**What to produce:**
Only the lines from the beginning of the entries through the one that holds "Recently I've been" may appear in the answer, written out exactly and free of pictures.

Start of Provided information

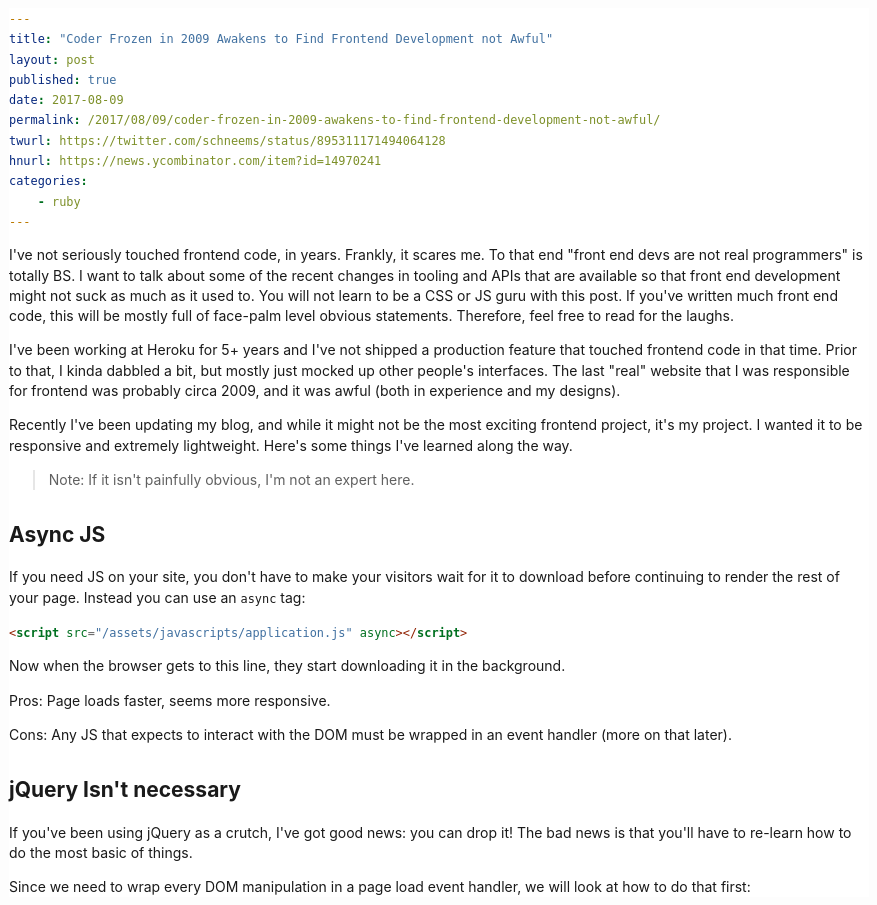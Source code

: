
 ```yaml
---
title: "Coder Frozen in 2009 Awakens to Find Frontend Development not Awful"
layout: post
published: true
date: 2017-08-09
permalink: /2017/08/09/coder-frozen-in-2009-awakens-to-find-frontend-development-not-awful/
twurl: https://twitter.com/schneems/status/895311171494064128
hnurl: https://news.ycombinator.com/item?id=14970241
categories:
    - ruby
---
```


I've not seriously touched frontend code, in years. Frankly, it scares me. To that end "front end devs are not real programmers" is totally BS. I want to talk about some of the recent changes in tooling and APIs that are available so that front end development might not suck as much as it used to. You will not learn to be a CSS or JS guru with this post. If you've written much front end code, this will be mostly full of face-palm level obvious statements. Therefore, feel free to read for the laughs.

I've been working at Heroku for 5+ years and I've not shipped a production feature that touched frontend code in that time. Prior to that, I kinda dabbled a bit, but mostly just mocked up other people's interfaces. The last "real" website that I was responsible for frontend was probably circa 2009, and it was awful (both in experience and my designs).

Recently I've been updating my blog, and while it might not be the most exciting frontend project, it's my project. I wanted it to be responsive and extremely lightweight. Here's some things I've learned along the way.

> Note: If it isn't painfully obvious, I'm not an expert here.

## Async JS

If you need JS on your site, you don't have to make your visitors wait for it to download before continuing to render the rest of your page. Instead you can use an `async` tag:

```html
<script src="/assets/javascripts/application.js" async></script>
```

Now when the browser gets to this line, they start downloading it in the background.

Pros: Page loads faster, seems more responsive.


Cons: Any JS that expects to interact with the DOM must be wrapped in an event handler (more on that later).

## jQuery Isn't necessary

If you've been using jQuery as a crutch, I've got good news: you can drop it! The bad news is that you'll have to re-learn how to do the most basic of things.

Since we need to wrap every DOM manipulation in a page load event handler, we will look at how to do that first:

End of Provided information

**Answer space:**
Source code

:
 ```yaml
---
title: "Coder Frozen in 2009 Awakens to Find Frontend Development not Awful"
layout: post
published: true
date: 2017-08-09
permalink: /2017/08/09/coder-frozen-in-2009-awakens-to-find-frontend-development-not-awful/
twurl: https://twitter.com/schneems/status/895311171494064128
hnurl: https://news.ycombinator.com/item?id=14970241
categories:
    - ruby
---
```


I've not seriously touched frontend code, in years. Frankly, it scares me. To that end "front end devs are not real programmers" is totally BS. I want to talk about some of the recent changes in tooling and APIs that are available so that front end development might not suck as much as it used to. You will not learn to be a CSS or JS guru with this post. If you've written much front end code, this will be mostly full of face-palm level obvious statements. Therefore, feel free to read for the laughs.

I've been working at Heroku for 5+ years and I've not shipped a production feature that touched frontend code in that time. Prior to that, I kinda dabbled a bit, but mostly just mocked up other people's interfaces. The last "real" website that I was responsible for frontend was probably circa 2009, and it was awful (both in experience and my designs).

Recently I've been updating my blog, and while it might not be the most exciting frontend project, it's my project. I wanted it to be responsive and extremely lightweight. Here's some things I've learned along the way.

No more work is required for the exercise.